Records supplied: Begin

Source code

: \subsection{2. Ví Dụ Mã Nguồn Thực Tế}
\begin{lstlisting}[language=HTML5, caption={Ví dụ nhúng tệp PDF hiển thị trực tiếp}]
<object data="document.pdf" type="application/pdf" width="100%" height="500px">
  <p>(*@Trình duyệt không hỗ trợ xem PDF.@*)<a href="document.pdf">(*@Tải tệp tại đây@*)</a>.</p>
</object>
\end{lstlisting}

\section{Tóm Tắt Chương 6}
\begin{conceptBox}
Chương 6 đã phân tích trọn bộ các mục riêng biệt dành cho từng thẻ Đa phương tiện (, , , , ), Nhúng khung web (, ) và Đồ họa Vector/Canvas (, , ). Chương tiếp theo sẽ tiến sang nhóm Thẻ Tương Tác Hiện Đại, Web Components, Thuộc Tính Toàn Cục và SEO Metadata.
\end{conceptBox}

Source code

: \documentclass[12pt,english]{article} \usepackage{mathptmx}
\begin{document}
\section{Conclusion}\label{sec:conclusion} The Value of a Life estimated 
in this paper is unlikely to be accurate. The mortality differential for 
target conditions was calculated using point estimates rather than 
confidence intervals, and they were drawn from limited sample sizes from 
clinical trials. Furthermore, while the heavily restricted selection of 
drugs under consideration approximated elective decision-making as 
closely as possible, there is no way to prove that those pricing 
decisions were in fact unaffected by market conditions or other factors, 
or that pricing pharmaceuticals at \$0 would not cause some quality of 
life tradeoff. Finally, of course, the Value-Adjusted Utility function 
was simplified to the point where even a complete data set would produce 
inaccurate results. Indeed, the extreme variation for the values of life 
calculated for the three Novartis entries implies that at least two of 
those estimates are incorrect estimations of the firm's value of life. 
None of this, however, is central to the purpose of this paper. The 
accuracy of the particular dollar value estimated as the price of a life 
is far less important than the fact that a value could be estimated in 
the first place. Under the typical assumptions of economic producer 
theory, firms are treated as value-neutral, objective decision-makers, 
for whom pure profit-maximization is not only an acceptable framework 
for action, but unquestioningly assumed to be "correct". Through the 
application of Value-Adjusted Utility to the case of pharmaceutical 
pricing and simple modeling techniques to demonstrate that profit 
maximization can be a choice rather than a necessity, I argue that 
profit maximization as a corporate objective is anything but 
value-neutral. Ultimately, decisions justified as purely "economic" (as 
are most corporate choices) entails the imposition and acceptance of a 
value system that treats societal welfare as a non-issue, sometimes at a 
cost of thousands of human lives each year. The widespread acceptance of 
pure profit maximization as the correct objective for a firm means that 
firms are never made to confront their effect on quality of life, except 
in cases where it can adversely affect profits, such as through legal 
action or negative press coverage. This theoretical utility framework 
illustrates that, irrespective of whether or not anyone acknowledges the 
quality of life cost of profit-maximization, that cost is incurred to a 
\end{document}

Records supplied: End
Records supplied: Begin

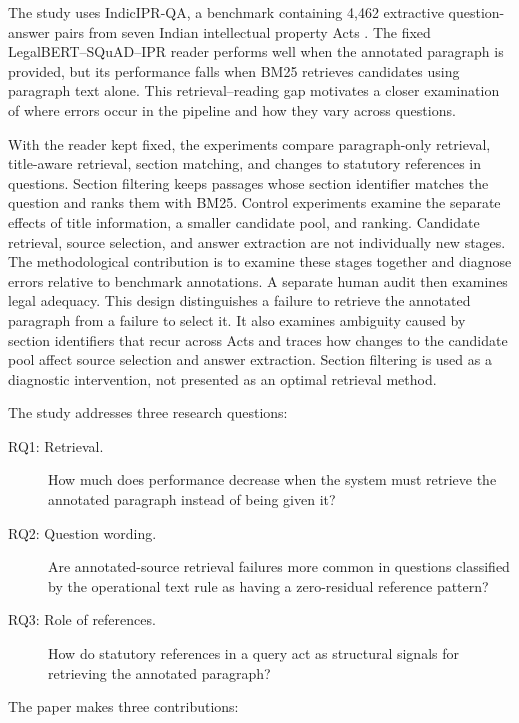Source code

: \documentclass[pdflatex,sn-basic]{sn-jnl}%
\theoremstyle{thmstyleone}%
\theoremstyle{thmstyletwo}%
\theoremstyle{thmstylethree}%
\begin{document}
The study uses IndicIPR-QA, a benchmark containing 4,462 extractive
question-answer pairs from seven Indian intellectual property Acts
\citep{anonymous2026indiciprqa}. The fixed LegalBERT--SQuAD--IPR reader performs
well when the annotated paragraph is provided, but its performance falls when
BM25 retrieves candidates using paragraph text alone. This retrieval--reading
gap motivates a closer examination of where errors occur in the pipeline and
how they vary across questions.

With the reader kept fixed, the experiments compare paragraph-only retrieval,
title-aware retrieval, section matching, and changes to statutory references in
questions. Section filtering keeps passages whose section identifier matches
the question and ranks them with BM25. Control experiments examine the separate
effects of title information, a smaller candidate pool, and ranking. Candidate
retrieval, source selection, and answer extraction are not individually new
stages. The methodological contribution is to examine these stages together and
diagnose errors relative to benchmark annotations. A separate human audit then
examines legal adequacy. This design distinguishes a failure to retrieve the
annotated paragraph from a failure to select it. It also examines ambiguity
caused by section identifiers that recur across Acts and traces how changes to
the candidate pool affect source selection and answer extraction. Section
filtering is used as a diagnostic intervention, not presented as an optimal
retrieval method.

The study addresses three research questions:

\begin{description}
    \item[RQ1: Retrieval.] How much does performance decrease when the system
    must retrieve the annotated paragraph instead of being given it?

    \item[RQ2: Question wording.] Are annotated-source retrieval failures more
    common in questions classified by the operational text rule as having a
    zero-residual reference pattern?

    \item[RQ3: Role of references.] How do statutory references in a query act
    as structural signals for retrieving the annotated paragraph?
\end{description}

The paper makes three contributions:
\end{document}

Records supplied: End

Exercise requirements — Give back exactly the lines of the listing above that run from the line with "a Life estimated" to the line with "target conditions was", inclusive.

Answer to the problem —
\section{Conclusion}\label{sec:conclusion} The Value of a Life estimated 
in this paper is unlikely to be accurate. The mortality differential for 
target conditions was calculated using point estimates rather than 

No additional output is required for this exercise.